(Beginning of GIVEN ENTRIES)
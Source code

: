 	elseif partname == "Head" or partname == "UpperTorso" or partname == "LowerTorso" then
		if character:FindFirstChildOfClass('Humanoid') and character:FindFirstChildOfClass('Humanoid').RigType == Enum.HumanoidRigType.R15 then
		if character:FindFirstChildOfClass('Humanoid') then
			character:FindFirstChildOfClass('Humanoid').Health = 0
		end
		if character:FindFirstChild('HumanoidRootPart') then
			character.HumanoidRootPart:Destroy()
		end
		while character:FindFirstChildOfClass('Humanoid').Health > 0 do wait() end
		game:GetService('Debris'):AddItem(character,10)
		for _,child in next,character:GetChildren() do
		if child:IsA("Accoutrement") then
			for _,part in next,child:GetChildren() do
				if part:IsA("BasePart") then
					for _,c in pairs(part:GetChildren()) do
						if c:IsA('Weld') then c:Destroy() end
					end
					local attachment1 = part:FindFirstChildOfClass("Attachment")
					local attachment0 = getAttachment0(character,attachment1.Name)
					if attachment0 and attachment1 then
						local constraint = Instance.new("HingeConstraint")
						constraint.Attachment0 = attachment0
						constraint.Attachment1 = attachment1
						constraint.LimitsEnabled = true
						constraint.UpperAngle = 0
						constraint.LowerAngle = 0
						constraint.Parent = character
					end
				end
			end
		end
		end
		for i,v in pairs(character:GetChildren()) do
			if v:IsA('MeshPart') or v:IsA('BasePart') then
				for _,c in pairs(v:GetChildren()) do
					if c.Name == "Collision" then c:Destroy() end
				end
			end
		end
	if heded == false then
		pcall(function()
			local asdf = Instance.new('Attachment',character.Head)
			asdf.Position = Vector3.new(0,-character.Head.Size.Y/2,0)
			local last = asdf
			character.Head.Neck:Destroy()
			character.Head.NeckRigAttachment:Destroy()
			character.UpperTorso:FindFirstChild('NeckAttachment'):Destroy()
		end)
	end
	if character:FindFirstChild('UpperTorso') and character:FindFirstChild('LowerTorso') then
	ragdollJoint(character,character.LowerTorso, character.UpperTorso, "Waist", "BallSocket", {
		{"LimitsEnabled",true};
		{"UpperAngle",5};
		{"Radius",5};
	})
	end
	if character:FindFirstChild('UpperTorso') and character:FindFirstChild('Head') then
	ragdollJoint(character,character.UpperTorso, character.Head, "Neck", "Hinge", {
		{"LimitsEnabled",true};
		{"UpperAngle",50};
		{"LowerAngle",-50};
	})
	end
(End of GIVEN ENTRIES)
▶ [PROBLEM DETAILS] Give an exact copy of the lines above from the line with "if character:FindFirstChild('HumanoidRootPart') then" up to and including the line with "character.Head.Neck:Destroy()", and leave everything else out.

▶ [RESULT]
		if character:FindFirstChild('HumanoidRootPart') then
			character.HumanoidRootPart:Destroy()
		end
		while character:FindFirstChildOfClass('Humanoid').Health > 0 do wait() end
		game:GetService('Debris'):AddItem(character,10)
		for _,child in next,character:GetChildren() do
		if child:IsA("Accoutrement") then
			for _,part in next,child:GetChildren() do
				if part:IsA("BasePart") then
					for _,c in pairs(part:GetChildren()) do
						if c:IsA('Weld') then c:Destroy() end
					end
					local attachment1 = part:FindFirstChildOfClass("Attachment")
					local attachment0 = getAttachment0(character,attachment1.Name)
					if attachment0 and attachment1 then
						local constraint = Instance.new("HingeConstraint")
						constraint.Attachment0 = attachment0
						constraint.Attachment1 = attachment1
						constraint.LimitsEnabled = true
						constraint.UpperAngle = 0
						constraint.LowerAngle = 0
						constraint.Parent = character
					end
				end
			end
		end
		end
		for i,v in pairs(character:GetChildren()) do
			if v:IsA('MeshPart') or v:IsA('BasePart') then
				for _,c in pairs(v:GetChildren()) do
					if c.Name == "Collision" then c:Destroy() end
				end
			end
		end
	if heded == false then
		pcall(function()
			local asdf = Instance.new('Attachment',character.Head)
			asdf.Position = Vector3.new(0,-character.Head.Size.Y/2,0)
			local last = asdf
			character.Head.Neck:Destroy()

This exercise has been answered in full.